ПРОВИНЦИАЛЬНОЕ ДАРОВАНИЕ
В ПЕТЕРБУРГЕ
Неуспеваемость, вызванная полным отсутствием прилежания и какого-либо интереса к учебе, привела к закономерному результату. Сначала Николай остался в пятом классе на второй год, затем на третий, а начиная с июля 1837-го совсем перестал посещать занятия. 18 июля 1838 года Алексей Сергеевич Некрасов подал гимназическому начальству прошение: «Сын мой Николай, обучавшийся в ярославской губернской гимназии в 5-м кл[ассе], по расстроенному его здоровью, взят был мною для пользования в дом мой и продолжать науки в гимназии не мог; по выздоровлении же ныне я желаю определить его в Дворянский полк
[13], потому покорнейше прошу выдать ему свидетельство о знании наук, коим он во время бытности в гимназии обучался, равно о поведении его. Подлинное подписал: помещик майор Алексеи Некрасов». Так, можно сказать, бесславно закончилось гимназическое обучение будущего поэта. Некрасов оставляет гимназию, не окончив пятый класс. Остается неизвестным, как, собственно, он провел целый год, в который, как значилось в выданном гимназией свидетельстве, совершенно не посещал занятий. Жил ли он в Грешневе (что более вероятно) или в Ярославле (что менее вероятно)? Знали ли родители, что сын фактически бросил учебу?
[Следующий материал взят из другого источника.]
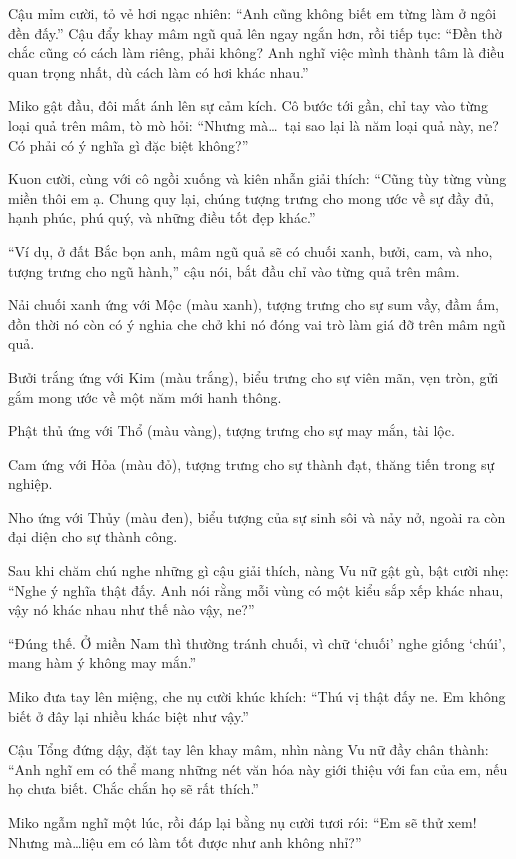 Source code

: \documentclass[../main.tex]{subfiles}
\begin{document}
\ct

Cậu mỉm cười, tỏ vẻ hơi ngạc nhiên: ``Anh cũng không biết em từng làm ở ngôi đền đấy.'' Cậu đẩy khay mâm ngũ quả lên ngay ngắn hơn, rồi tiếp tục: ``Đền thờ chắc cũng có cách làm riêng, phải không? Anh nghĩ việc mình thành tâm là điều quan trọng nhất, dù cách làm có hơi khác nhau.''

Miko gật đầu, đôi mắt ánh lên sự cảm kích. Cô bước tới gần, chỉ tay vào từng loại quả trên mâm, tò mò hỏi: ``Nhưng mà\dots\ tại sao lại là năm loại quả này, ne? Có phải có ý nghĩa gì đặc biệt không?''

Kuon cười, cùng với cô ngồi xuống và kiên nhẫn giải thích: ``Cũng tùy từng vùng miền thôi em ạ. Chung quy lại, chúng tượng trưng cho mong ước về sự đầy đủ, hạnh phúc, phú quý, và những điều tốt đẹp khác.''

``Ví dụ, ở đất Bắc bọn anh, mâm ngũ quả sẽ có chuối xanh, bưởi, cam, và nho, tượng trưng cho ngũ hành,'' cậu nói, bắt đầu chỉ vào từng quả trên mâm.

Nải chuối xanh ứng với Mộc (màu xanh), tượng trưng cho sự sum vầy, đầm ấm, đồn thời nó còn có ý nghia che chở khi nó đóng vai trò làm giá đỡ trên mâm ngũ quả.

Bưởi trắng ứng với Kim (màu trắng), biểu trưng cho sự viên mãn, vẹn tròn, gửi gắm mong ước về một năm mới hanh thông.

Phật thủ ứng với Thổ (màu vàng), tượng trưng cho sự may mắn, tài lộc.

Cam ứng với Hỏa (màu đỏ), tượng trưng cho sự thành đạt, thăng tiến trong sự nghiệp.

Nho ứng với Thủy (màu đen), biểu tượng của sự sinh sôi và nảy nở, ngoài ra còn đại diện cho sự thành công.

Sau khi chăm chú nghe những gì cậu giải thích, nàng Vu nữ gật gù, bật cười nhẹ: ``Nghe ý nghĩa thật đấy. Anh nói rằng mỗi vùng có một kiểu sắp xếp khác nhau, vậy nó khác nhau như thế nào vậy, ne?''

``Đúng thế. Ở miền Nam thì thường tránh chuối, vì chữ `chuối' nghe giống `chúi', mang hàm ý không may mắn.''

Miko đưa tay lên miệng, che nụ cười khúc khích: ``Thú vị thật đấy ne. Em không biết ở đây lại nhiều khác biệt như vậy.''

Cậu Tổng đứng dậy, đặt tay lên khay mâm, nhìn nàng Vu nữ đầy chân thành: ``Anh nghĩ em có thể mang những nét văn hóa này giới thiệu với fan của em, nếu họ chưa biết. Chắc chắn họ sẽ rất thích.''

Miko ngẫm nghĩ một lúc, rồi đáp lại bằng nụ cười tươi rói: ``Em sẽ thử xem! Nhưng mà\dots liệu em có làm tốt được như anh không nhỉ?''
\end{document}
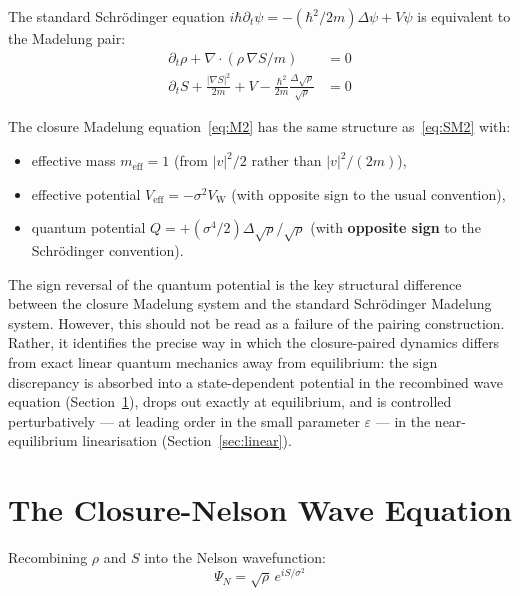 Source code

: \documentclass[12pt]{article}
\newcommand{\VW}{V_{\mathrm{W}}}
\begin{document}
The standard Schr\"odinger equation $i\hbar\partial_t\psi = -(\hbar^2/2m)\Delta\psi + V\psi$ is equivalent to the Madelung pair:
\begin{align}
    \partial_t\rho + \nabla\cdot(\rho\,\nabla S/m) &= 0 \label{eq:SM1}\\
    \partial_t S + \frac{|\nabla S|^2}{2m} + V - \frac{\hbar^2}{2m}\frac{\Delta\sqrt\rho}{\sqrt\rho} &= 0 \label{eq:SM2}
\end{align}

The closure Madelung equation~\eqref{eq:M2} has the same structure as~\eqref{eq:SM2} with:
\begin{itemize}
    \item effective mass $m_{\mathrm{eff}} = 1$ (from $|v|^2/2$ rather than $|v|^2/(2m)$),
    \item effective potential $V_{\mathrm{eff}} = -\sigma^2\VW$ (with opposite sign to the usual convention),
    \item quantum potential $Q = +(\sigma^4/2)\Delta\sqrt\rho/\sqrt\rho$ (with \textbf{opposite sign} to the Schr\"odinger convention).
\end{itemize}

The sign reversal of the quantum potential is the key structural difference between the closure Madelung system and the standard Schr\"odinger Madelung system. However, this should not be read as a failure of the pairing construction. Rather, it identifies the precise way in which the closure-paired dynamics differs from exact linear quantum mechanics away from equilibrium: the sign discrepancy is absorbed into a state-dependent potential in the recombined wave equation (Section~\ref{sec:wave}), drops out exactly at equilibrium, and is controlled perturbatively --- at leading order in the small parameter $\varepsilon$ --- in the near-equilibrium linearisation (Section~\ref{sec:linear}).

\section{The Closure-Nelson Wave Equation}\label{sec:wave}

Recombining $\rho$ and $S$ into the Nelson wavefunction:
\begin{equation}\label{eq:nelson_psi}
    \Psi_N = \sqrt{\rho}\, e^{iS/\sigma^2}
\end{equation}
\end{document}
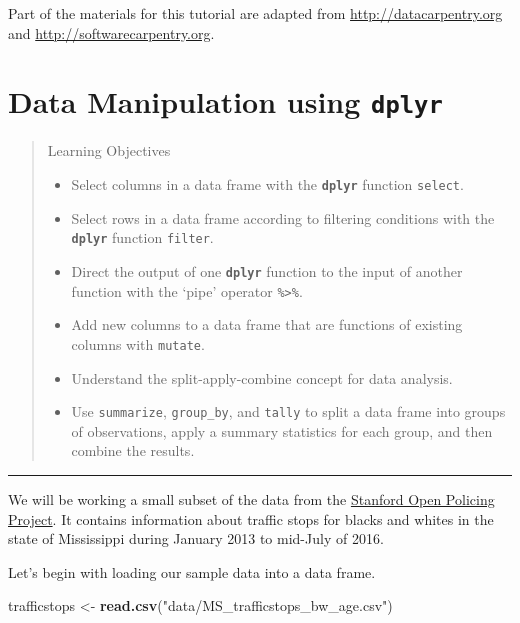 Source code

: \documentclass[]{book}
\newenvironment{Shaded}{\begin{snugshade}}{\end{snugshade}}
\newcommand{\KeywordTok}[1]{\textcolor[rgb]{0.13,0.29,0.53}{\textbf{#1}}}
\newcommand{\StringTok}[1]{\textcolor[rgb]{0.31,0.60,0.02}{#1}}
\newcommand{\NormalTok}[1]{#1}
\providecommand{\tightlist}{%
  \setlength{\itemsep}{0pt}\setlength{\parskip}{0pt}}
\theoremstyle{definition}
\theoremstyle{definition}
\theoremstyle{definition}
\theoremstyle{remark}
\begin{document}
Part of the materials for this tutorial are adapted from
\url{http://datacarpentry.org} and \url{http://softwarecarpentry.org}.

\chapter{\texorpdfstring{Data Manipulation using
\textbf{\texttt{dplyr}}}{Data Manipulation using dplyr}}\label{dplyr}

\begin{quote}
Learning Objectives

\begin{itemize}
\tightlist
\item
  Select columns in a data frame with the \textbf{\texttt{dplyr}}
  function \texttt{select}.
\item
  Select rows in a data frame according to filtering conditions with the
  \textbf{\texttt{dplyr}} function \texttt{filter}.
\item
  Direct the output of one \textbf{\texttt{dplyr}} function to the input
  of another function with the `pipe' operator
  \texttt{\%\textgreater{}\%}.
\item
  Add new columns to a data frame that are functions of existing columns
  with \texttt{mutate}.
\item
  Understand the split-apply-combine concept for data analysis.
\item
  Use \texttt{summarize}, \texttt{group\_by}, and \texttt{tally} to
  split a data frame into groups of observations, apply a summary
  statistics for each group, and then combine the results.
\end{itemize}
\end{quote}

\begin{center}\rule{0.5\linewidth}{\linethickness}\end{center}

We will be working a small subset of the data from the
\href{https://openpolicing.stanford.edu}{Stanford Open Policing
Project}. It contains information about traffic stops for blacks and
whites in the state of Mississippi during January 2013 to mid-July of
2016.

Let's begin with loading our sample data into a data frame.

\begin{Shaded}
\begin{Highlighting}[]
\NormalTok{trafficstops <-}\StringTok{ }\KeywordTok{read.csv}\NormalTok{(}\StringTok{"data/MS_trafficstops_bw_age.csv"}\NormalTok{)}
\end{Highlighting}
\end{Shaded}
\end{document}
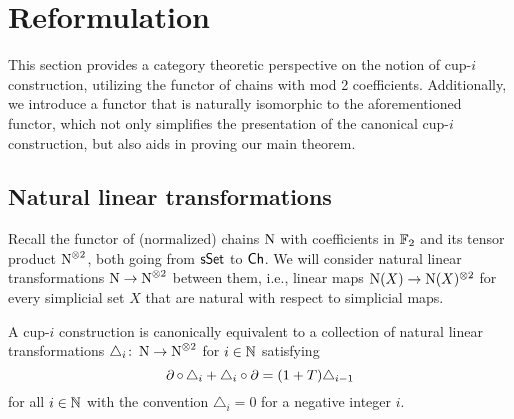 
\section{Reformulation}\label{s:reformulation}

This section provides a category theoretic perspective on the notion of cup-$i$ construction, utilizing the functor of chains with mod 2 coefficients.
Additionally, we introduce a functor that is naturally isomorphic to the aforementioned functor, which not only simplifies the presentation of the canonical cup-$i$ construction, but also aids in proving our main theorem.

\subsection{Natural linear transformations}

Recall the functor of (normalized) chains $\operatorname{N}$ with coefficients in ${\mathbb{F}_2}$ and its tensor product $\operatorname{N}^{\otimes 2}$, both going from $\mathsf{sSet}$ to $\mathsf{Ch}$.
We will consider natural linear transformations $\operatorname{N} \to \operatorname{N}^{\otimes 2}$ between them, i.e., linear maps $\operatorname{N}(X) \to \operatorname{N}(X)^{\otimes 2}$ for every simplicial set $X$ that are natural with respect to simplicial maps.

\begin{lemma}\label{l:coalgebra}
	A \mbox{cup-$i$} construction is canonically equivalent to a collection of natural linear transformations $\triangle_i \colon \operatorname{N} \to \operatorname{N}^{\otimes 2}$ for $i \in \mathbb{N}$ satisfying
	\[
	\operatorname{\partial} \circ \, \triangle_i + \triangle_i \circ \operatorname{\partial} =
	(1+T) \triangle_{i-1}
	\]
	for all $i \in \mathbb{N}$ with the convention $\triangle_{i} = 0$ for a negative integer $i$.
\end{lemma}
Можно лишь предполагать, как возникло решение отправить Некрасова в Дворянский полк. Видимо, фиаско со «статским» образованием сына дало возможность отцу «выступить вперед» и настаивать на образовании военном. Как уже говорилось, военная карьера была Алексею Сергеевичу понятнее и ближе. В николаевском государстве она к тому же была и наиболее выигрышной в смысле чинопроизводства и материального благополучия. Возможно, выбор именно петербургского (а не провинциального, которое обошлось бы дешевле) военно-учебного заведения был результатом некоторого компромисса между отцовским и материнским взглядами на способности и жизненные перспективы сына, и представлявшаяся возможность жить в столице должна была подсластить горькую пилюлю. Однако план изначально имел существенный изъян, сводивший его на нет, о котором А. С. Некрасов, возможно, не знал: в этом году набор в Дворянский полк не проводился.